Please God be with me tomorrow. Help calm my nerves and don't let me sound like an idiot. Please let me cute, confident and cool! lol
I'll be sure to let you know how it goes.
So after Mr.Godfearing abruptly logged off yahoo in the middle of our conversation, I deleted him from my yahoo list. I logged on this evening am just as baffled as before. This was our brief conversation.
Session Start (beautifuldisaster: Mr. Godfearing): Wed May 07 17:56:42 2008
[17:56] Mr. Godfearing: Hello baby! How are you doing? [Offline Message (Wed May 07 17:56:41 2008)]
[17:56] *** "Mr. Godfearing" signed on at Wed May 07 17:56:59 2008.
[17:57] beautifuldisaster: hey
[17:58] beautifuldisaster: how's nigeria?
[17:58] *** "Mr. Godfearing" signed off at Wed May 07 17:58:39 2008.
Session Close (Mr. Godfearing): Wed May 07 18:00:06 2008
I seriously do not understand this man at all. Meh, screw him, right?

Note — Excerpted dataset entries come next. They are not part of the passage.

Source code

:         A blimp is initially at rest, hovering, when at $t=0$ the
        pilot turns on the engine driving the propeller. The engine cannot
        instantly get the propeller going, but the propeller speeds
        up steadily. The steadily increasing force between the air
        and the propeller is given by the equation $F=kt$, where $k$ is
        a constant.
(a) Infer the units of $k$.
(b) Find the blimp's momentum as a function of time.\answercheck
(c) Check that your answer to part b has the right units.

On to the latest news. There are 2 guys I am talking to and I am happy to report they are local. They are Chris and Erik. To be honest I am not feeling Chris as much as I am Erik. Maybe it's because with Chris, I really am not making a good effort to get to know him. He seems nice and all but rather difficult to get a solid conversation going with. He sorta asks the same questions I just discussed in a previous message. So it feels like I have to be the one to fight to keep the conversation going. I don't like that. It's awkward and uncomfortable.
Also, Chris does have 2 little girls both under the age of 4 but was never married. At least his myspace (Yes I met him on myspace) only says single and not divorced. And if he wasn't married, it makes me wonder how people can just go around having kids while not showing a true commitment, ie marriage.
Chris is cute and a Christian but I'm not sure how deep into his faith he is. He hasn't really discussed it much.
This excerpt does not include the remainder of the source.